■ EXERCISE DESCRIPTION ■
The material below holds the lines to copy: from the one with "- [ ] Security policies tested" up to and including the one with "Model | Year". Copy them exactly and skip the pictures.

------------------------------------------------------------------------

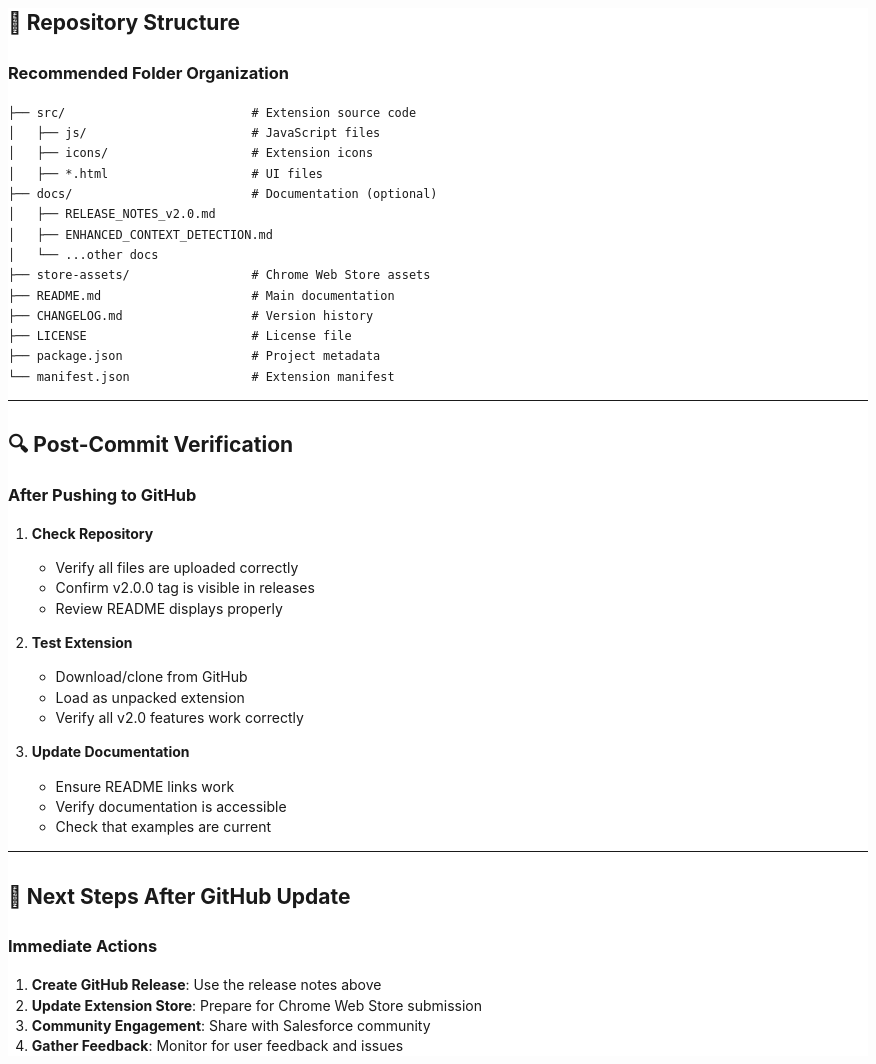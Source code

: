 
## 📁 Repository Structure

### **Recommended Folder Organization**
```
├── src/                          # Extension source code
│   ├── js/                       # JavaScript files
│   ├── icons/                    # Extension icons
│   ├── *.html                    # UI files
├── docs/                         # Documentation (optional)
│   ├── RELEASE_NOTES_v2.0.md
│   ├── ENHANCED_CONTEXT_DETECTION.md
│   └── ...other docs
├── store-assets/                 # Chrome Web Store assets
├── README.md                     # Main documentation
├── CHANGELOG.md                  # Version history
├── LICENSE                       # License file
├── package.json                  # Project metadata
└── manifest.json                 # Extension manifest
```

---

## 🔍 Post-Commit Verification

### **After Pushing to GitHub**

1. **Check Repository**
   - Verify all files are uploaded correctly
   - Confirm v2.0.0 tag is visible in releases
   - Review README displays properly

2. **Test Extension**
   - Download/clone from GitHub
   - Load as unpacked extension
   - Verify all v2.0 features work correctly

3. **Update Documentation**
   - Ensure README links work
   - Verify documentation is accessible
   - Check that examples are current

---

## 🎯 Next Steps After GitHub Update

### **Immediate Actions**
1. **Create GitHub Release**: Use the release notes above
2. **Update Extension Store**: Prepare for Chrome Web Store submission
3. **Community Engagement**: Share with Salesforce community
4. **Gather Feedback**: Monitor for user feedback and issues
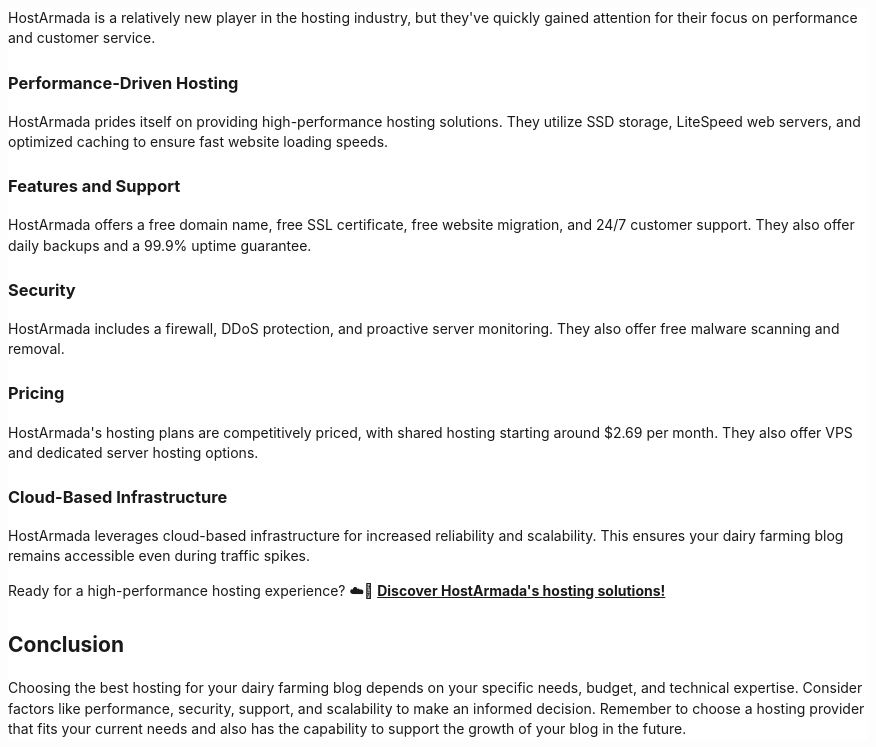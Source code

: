 HostArmada is a relatively new player in the hosting industry, but they've quickly gained attention for their focus on performance and customer service.

### Performance-Driven Hosting
HostArmada prides itself on providing high-performance hosting solutions. They utilize SSD storage, LiteSpeed web servers, and optimized caching to ensure fast website loading speeds.

### Features and Support
HostArmada offers a free domain name, free SSL certificate, free website migration, and 24/7 customer support. They also offer daily backups and a 99.9% uptime guarantee.

### Security
HostArmada includes a firewall, DDoS protection, and proactive server monitoring. They also offer free malware scanning and removal.

### Pricing
HostArmada's hosting plans are competitively priced, with shared hosting starting around $2.69 per month. They also offer VPS and dedicated server hosting options.

### Cloud-Based Infrastructure
HostArmada leverages cloud-based infrastructure for increased reliability and scalability. This ensures your dairy farming blog remains accessible even during traffic spikes.

Ready for a high-performance hosting experience? ☁️🐄 **[Discover HostArmada's hosting solutions!](https://snipitx.com/hostarmada-jy)**

## Conclusion

Choosing the best hosting for your dairy farming blog depends on your specific needs, budget, and technical expertise. Consider factors like performance, security, support, and scalability to make an informed decision.
Remember to choose a hosting provider that fits your current needs and also has the capability to support the growth of your blog in the future.
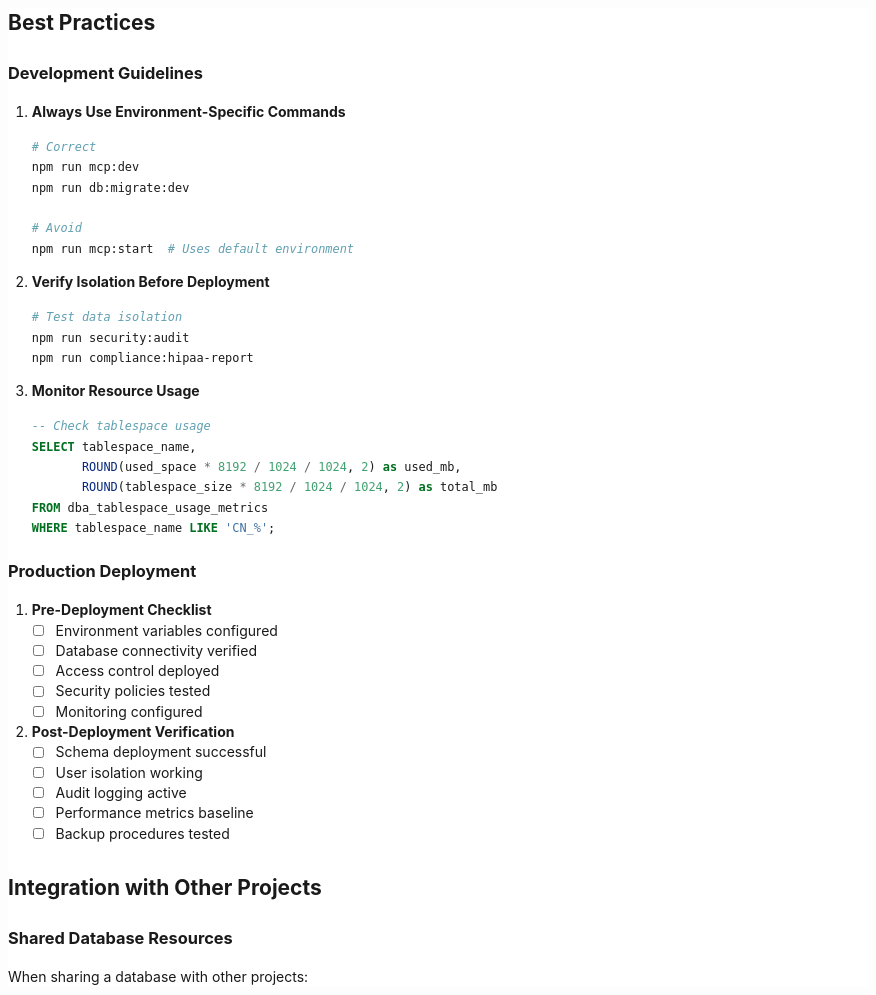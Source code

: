 ## Best Practices

### Development Guidelines

1. **Always Use Environment-Specific Commands**
   ```bash
   # Correct
   npm run mcp:dev
   npm run db:migrate:dev
   
   # Avoid
   npm run mcp:start  # Uses default environment
   ```

2. **Verify Isolation Before Deployment**
   ```bash
   # Test data isolation
   npm run security:audit
   npm run compliance:hipaa-report
   ```

3. **Monitor Resource Usage**
   ```sql
   -- Check tablespace usage
   SELECT tablespace_name, 
          ROUND(used_space * 8192 / 1024 / 1024, 2) as used_mb,
          ROUND(tablespace_size * 8192 / 1024 / 1024, 2) as total_mb
   FROM dba_tablespace_usage_metrics
   WHERE tablespace_name LIKE 'CN_%';
   ```

### Production Deployment

1. **Pre-Deployment Checklist**
   - [ ] Environment variables configured
   - [ ] Database connectivity verified
   - [ ] Access control deployed
   - [ ] Security policies tested
   - [ ] Monitoring configured

2. **Post-Deployment Verification**
   - [ ] Schema deployment successful
   - [ ] User isolation working
   - [ ] Audit logging active
   - [ ] Performance metrics baseline
   - [ ] Backup procedures tested

## Integration with Other Projects

### Shared Database Resources

When sharing a database with other projects:
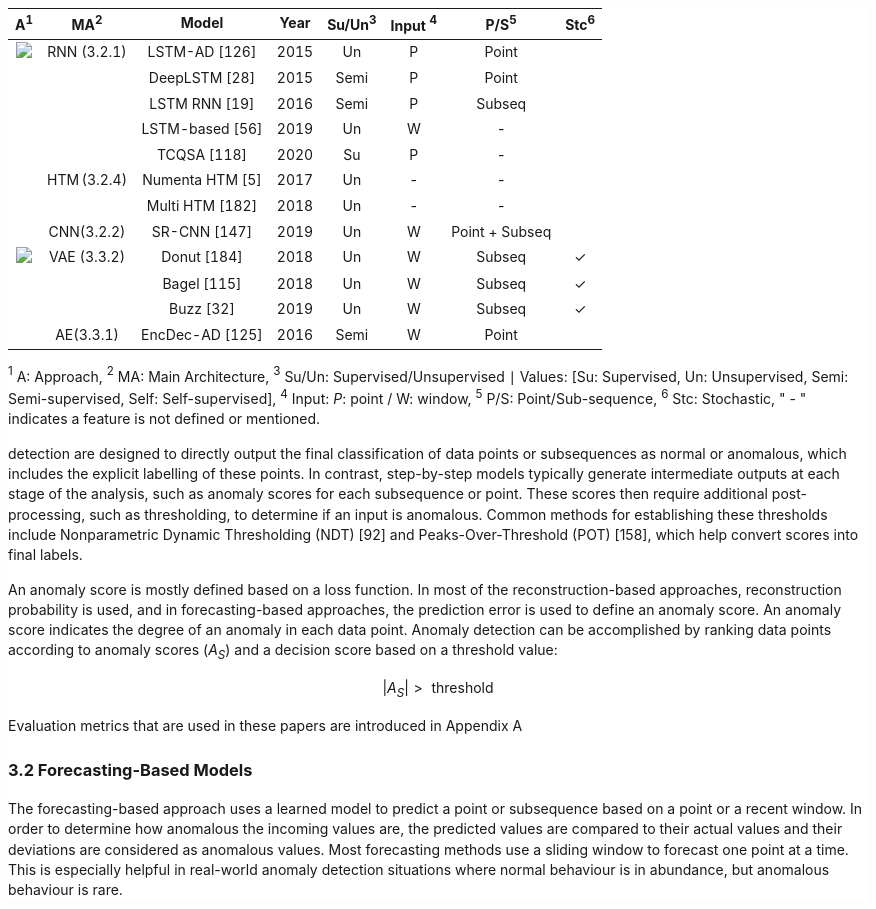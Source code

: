 | $\mathrm{A}^{1}$ | $\mathrm{MA}^{2}$ | Model | Year | $\mathrm{Su} / \mathrm{Un}^{3}$ | Input $^{4}$ | $\mathrm{P} / \mathrm{S}^{5}$ | $\mathrm{Stc}^{6}$ |
| :---: | :---: | :---: | :---: | :---: | :---: | :---: | :---: |
| ![](https://cdn.mathpix.com/cropped/2024_06_04_3ae5d776bb60d31e3f2ag-09.jpg?height=330&width=43&top_left_y=440&top_left_x=557) | RNN (3.2.1) | LSTM-AD [126] | 2015 | Un | $\mathrm{P}$ | Point |  |
|  |  | DeepLSTM [28] | 2015 | Semi | P | Point |  |
|  |  | LSTM RNN [19] | 2016 | Semi | $\mathrm{P}$ | Subseq |  |
|  |  | LSTM-based [56] | 2019 | Un | $\mathrm{W}$ | - |  |
|  |  | TCQSA [118] | 2020 | $\mathrm{Su}$ | P | - |  |
|  | $\operatorname{HTM}(3.2 .4)$ | Numenta HTM [5] | 2017 | Un | - | - |  |
|  |  | Multi HTM [182] | 2018 | Un | - | - |  |
|  | $\mathrm{CNN}(3.2 .2)$ | SR-CNN [147] | 2019 | Un | $\mathrm{W}$ | Point + Subseq |  |
| ![](https://cdn.mathpix.com/cropped/2024_06_04_3ae5d776bb60d31e3f2ag-09.jpg?height=164&width=46&top_left_y=771&top_left_x=552) | VAE (3.3.2) | Donut [184] | 2018 | Un | $\mathrm{W}$ | Subseq | $\checkmark$ |
|  |  | Bagel [115] | 2018 | Un | $\mathrm{W}$ | Subseq | $\checkmark$ |
|  |  | Buzz [32] | 2019 | Un | $\mathrm{W}$ | Subseq | $\checkmark$ |
|  | $\mathrm{AE}(3.3 .1)$ | EncDec-AD [125] | 2016 | Semi | $\mathrm{W}$ | Point |  |

${ }^{1}$ A: Approach, ${ }^{2}$ MA: Main Architecture, ${ }^{3}$ Su/Un: Supervised/Unsupervised $\mid$ Values: [Su: Supervised, Un: Unsupervised, Semi: Semi-supervised, Self: Self-supervised], ${ }^{4}$ Input: $P:$ point / W: window, ${ }^{5}$ P/S: Point/Sub-sequence, ${ }^{6}$ Stc: Stochastic, " - " indicates a feature is not defined or mentioned.

detection are designed to directly output the final classification of data points or subsequences as normal or anomalous, which includes the explicit labelling of these points. In contrast, step-by-step models typically generate intermediate outputs at each stage of the analysis, such as anomaly scores for each subsequence or point. These scores then require additional post-processing, such as thresholding, to determine if an input is anomalous. Common methods for establishing these thresholds include Nonparametric Dynamic Thresholding (NDT) [92] and Peaks-Over-Threshold (POT) [158], which help convert scores into final labels.

An anomaly score is mostly defined based on a loss function. In most of the reconstruction-based approaches, reconstruction probability is used, and in forecasting-based approaches, the prediction error is used to define an anomaly score. An anomaly score indicates the degree of an anomaly in each data point. Anomaly detection can be accomplished by ranking data points according to anomaly scores $\left(A_{S}\right)$ and a decision score based on a threshold value:

$$
\begin{equation*}
\left|A_{S}\right|>\text { threshold } \tag{9}
\end{equation*}
$$

Evaluation metrics that are used in these papers are introduced in Appendix A

### 3.2 Forecasting-Based Models

The forecasting-based approach uses a learned model to predict a point or subsequence based on a point or a recent window. In order to determine how anomalous the incoming values are, the predicted values are compared to their actual values and their deviations are considered as anomalous values. Most forecasting methods use a sliding window to forecast one point at a time. This is especially helpful in real-world anomaly detection situations where normal behaviour is in abundance, but anomalous behaviour is rare.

------------------------------------------------------------------------

■ WRITTEN SOLUTION ■
   - [ ] Security policies tested
   - [ ] Monitoring configured

2. **Post-Deployment Verification**
   - [ ] Schema deployment successful
   - [ ] User isolation working
   - [ ] Audit logging active
   - [ ] Performance metrics baseline
   - [ ] Backup procedures tested

## Integration with Other Projects

### Shared Database Resources

When sharing a database with other projects:
Source code

: | $\mathrm{A}^{1}$ | $\mathrm{MA}^{2}$ | Model | Year | $\mathrm{Su} / \mathrm{Un}^{3}$ | Input $^{4}$ | $\mathrm{P} / \mathrm{S}^{5}$ | $\mathrm{Stc}^{6}$ |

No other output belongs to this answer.